*** Block opens ***
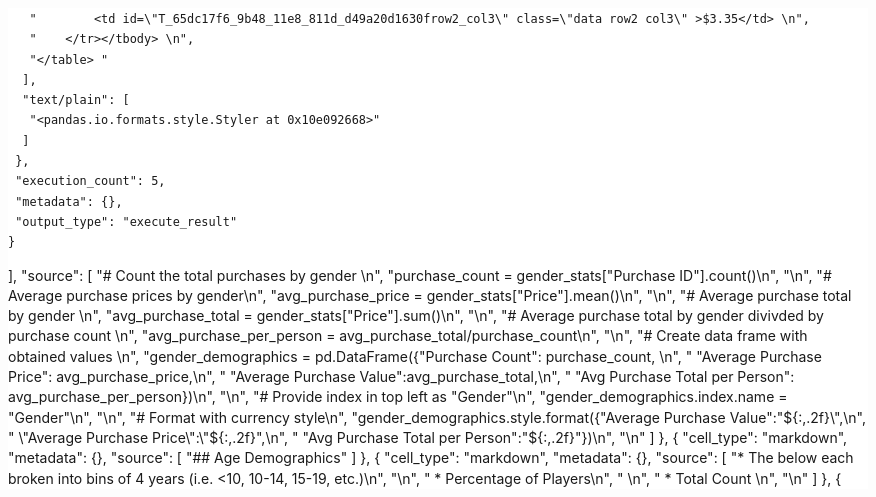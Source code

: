        "        <td id=\"T_65dc17f6_9b48_11e8_811d_d49a20d1630frow2_col3\" class=\"data row2 col3\" >$3.35</td> \n",
       "    </tr></tbody> \n",
       "</table> "
      ],
      "text/plain": [
       "<pandas.io.formats.style.Styler at 0x10e092668>"
      ]
     },
     "execution_count": 5,
     "metadata": {},
     "output_type": "execute_result"
    }
   ],
   "source": [
    "# Count the total purchases by gender \n",
    "purchase_count = gender_stats[\"Purchase ID\"].count()\n",
    "\n",
    "# Average purchase prices by gender\n",
    "avg_purchase_price = gender_stats[\"Price\"].mean()\n",
    "\n",
    "# Average purchase total by gender \n",
    "avg_purchase_total = gender_stats[\"Price\"].sum()\n",
    "\n",
    "# Average purchase total by gender divivded by purchase count \n",
    "avg_purchase_per_person = avg_purchase_total/purchase_count\n",
    "\n",
    "# Create data frame with obtained values \n",
    "gender_demographics = pd.DataFrame({\"Purchase Count\": purchase_count, \n",
    "                                    \"Average Purchase Price\": avg_purchase_price,\n",
    "                                    \"Average Purchase Value\":avg_purchase_total,\n",
    "                                    \"Avg Purchase Total per Person\": avg_purchase_per_person})\n",
    "\n",
    "# Provide index in top left as \"Gender\"\n",
    "gender_demographics.index.name = \"Gender\"\n",
    "\n",
    "# Format with currency style\n",
    "gender_demographics.style.format({\"Average Purchase Value\":\"${:,.2f}\",\n",
    "                                  \"Average Purchase Price\":\"${:,.2f}\",\n",
    "                                  \"Avg Purchase Total per Person\":\"${:,.2f}\"})\n",
    "\n"
   ]
  },
  {
   "cell_type": "markdown",
   "metadata": {},
   "source": [
    "## Age Demographics"
   ]
  },
  {
   "cell_type": "markdown",
   "metadata": {},
   "source": [
    "* The below each broken into bins of 4 years (i.e. &lt;10, 10-14, 15-19, etc.)\n",
    "\n",
    "  * Percentage of Players\n",
    "  \n",
    "  * Total Count \n",
    "\n"
   ]
  },
  {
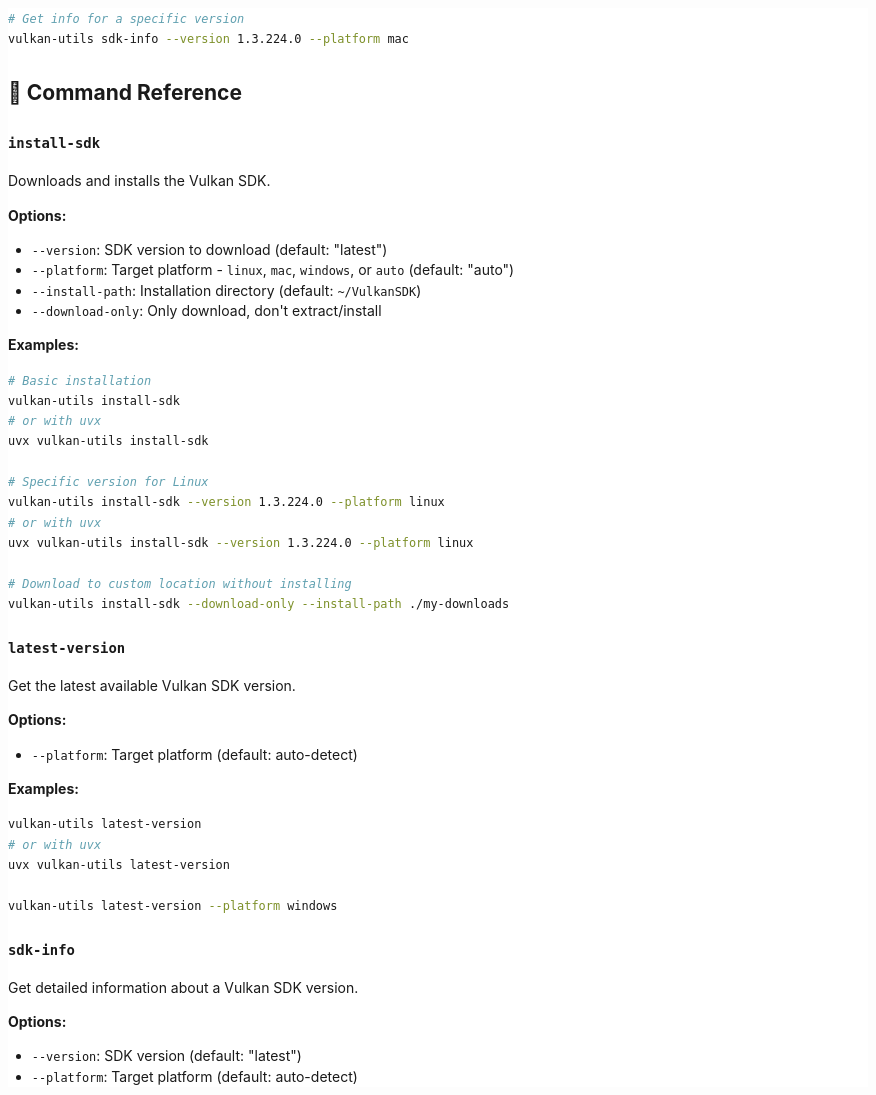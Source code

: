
 ```bash
# Get info for a specific version
vulkan-utils sdk-info --version 1.3.224.0 --platform mac
```

## 🔧 Command Reference

### `install-sdk`

Downloads and installs the Vulkan SDK.

**Options:**
- `--version`: SDK version to download (default: "latest")
- `--platform`: Target platform - `linux`, `mac`, `windows`, or `auto` (default: "auto")
- `--install-path`: Installation directory (default: `~/VulkanSDK`)
- `--download-only`: Only download, don't extract/install

**Examples:**
```bash
# Basic installation
vulkan-utils install-sdk
# or with uvx
uvx vulkan-utils install-sdk

# Specific version for Linux
vulkan-utils install-sdk --version 1.3.224.0 --platform linux
# or with uvx
uvx vulkan-utils install-sdk --version 1.3.224.0 --platform linux

# Download to custom location without installing
vulkan-utils install-sdk --download-only --install-path ./my-downloads
```

### `latest-version`

Get the latest available Vulkan SDK version.

**Options:**
- `--platform`: Target platform (default: auto-detect)

**Examples:**
```bash
vulkan-utils latest-version
# or with uvx
uvx vulkan-utils latest-version

vulkan-utils latest-version --platform windows
```

### `sdk-info`

Get detailed information about a Vulkan SDK version.

**Options:**
- `--version`: SDK version (default: "latest")
- `--platform`: Target platform (default: auto-detect)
*** Block closes ***
### Your assignment
Without including any picture, set down every line above exactly as it stands.

### Solution below
Source code

:        "        <td id=\"T_65dc17f6_9b48_11e8_811d_d49a20d1630frow2_col3\" class=\"data row2 col3\" >$3.35</td> \n",
       "    </tr></tbody> \n",
       "</table> "
      ],
      "text/plain": [
       "<pandas.io.formats.style.Styler at 0x10e092668>"
      ]
     },
     "execution_count": 5,
     "metadata": {},
     "output_type": "execute_result"
    }
   ],
   "source": [
    "# Count the total purchases by gender \n",
    "purchase_count = gender_stats[\"Purchase ID\"].count()\n",
    "\n",
    "# Average purchase prices by gender\n",
    "avg_purchase_price = gender_stats[\"Price\"].mean()\n",
    "\n",
    "# Average purchase total by gender \n",
    "avg_purchase_total = gender_stats[\"Price\"].sum()\n",
    "\n",
    "# Average purchase total by gender divivded by purchase count \n",
    "avg_purchase_per_person = avg_purchase_total/purchase_count\n",
    "\n",
    "# Create data frame with obtained values \n",
    "gender_demographics = pd.DataFrame({\"Purchase Count\": purchase_count, \n",
    "                                    \"Average Purchase Price\": avg_purchase_price,\n",
    "                                    \"Average Purchase Value\":avg_purchase_total,\n",
    "                                    \"Avg Purchase Total per Person\": avg_purchase_per_person})\n",
    "\n",
    "# Provide index in top left as \"Gender\"\n",
    "gender_demographics.index.name = \"Gender\"\n",
    "\n",
    "# Format with currency style\n",
    "gender_demographics.style.format({\"Average Purchase Value\":\"${:,.2f}\",\n",
    "                                  \"Average Purchase Price\":\"${:,.2f}\",\n",
    "                                  \"Avg Purchase Total per Person\":\"${:,.2f}\"})\n",
    "\n"
   ]
  },
  {
   "cell_type": "markdown",
   "metadata": {},
   "source": [
    "## Age Demographics"
   ]
  },
  {
   "cell_type": "markdown",
   "metadata": {},
   "source": [
    "* The below each broken into bins of 4 years (i.e. &lt;10, 10-14, 15-19, etc.)\n",
    "\n",
    "  * Percentage of Players\n",
    "  \n",
    "  * Total Count \n",
    "\n"
   ]
  },
  {
Source code

:
 ```bash
# Get info for a specific version
vulkan-utils sdk-info --version 1.3.224.0 --platform mac
```

## 🔧 Command Reference

### `install-sdk`

Downloads and installs the Vulkan SDK.

**Options:**
- `--version`: SDK version to download (default: "latest")
- `--platform`: Target platform - `linux`, `mac`, `windows`, or `auto` (default: "auto")
- `--install-path`: Installation directory (default: `~/VulkanSDK`)
- `--download-only`: Only download, don't extract/install

**Examples:**
```bash
# Basic installation
vulkan-utils install-sdk
# or with uvx
uvx vulkan-utils install-sdk

# Specific version for Linux
vulkan-utils install-sdk --version 1.3.224.0 --platform linux
# or with uvx
uvx vulkan-utils install-sdk --version 1.3.224.0 --platform linux

# Download to custom location without installing
vulkan-utils install-sdk --download-only --install-path ./my-downloads
```

### `latest-version`

Get the latest available Vulkan SDK version.

**Options:**
- `--platform`: Target platform (default: auto-detect)

**Examples:**
```bash
vulkan-utils latest-version
# or with uvx
uvx vulkan-utils latest-version

vulkan-utils latest-version --platform windows
```

### `sdk-info`

Get detailed information about a Vulkan SDK version.

**Options:**
- `--version`: SDK version (default: "latest")
- `--platform`: Target platform (default: auto-detect)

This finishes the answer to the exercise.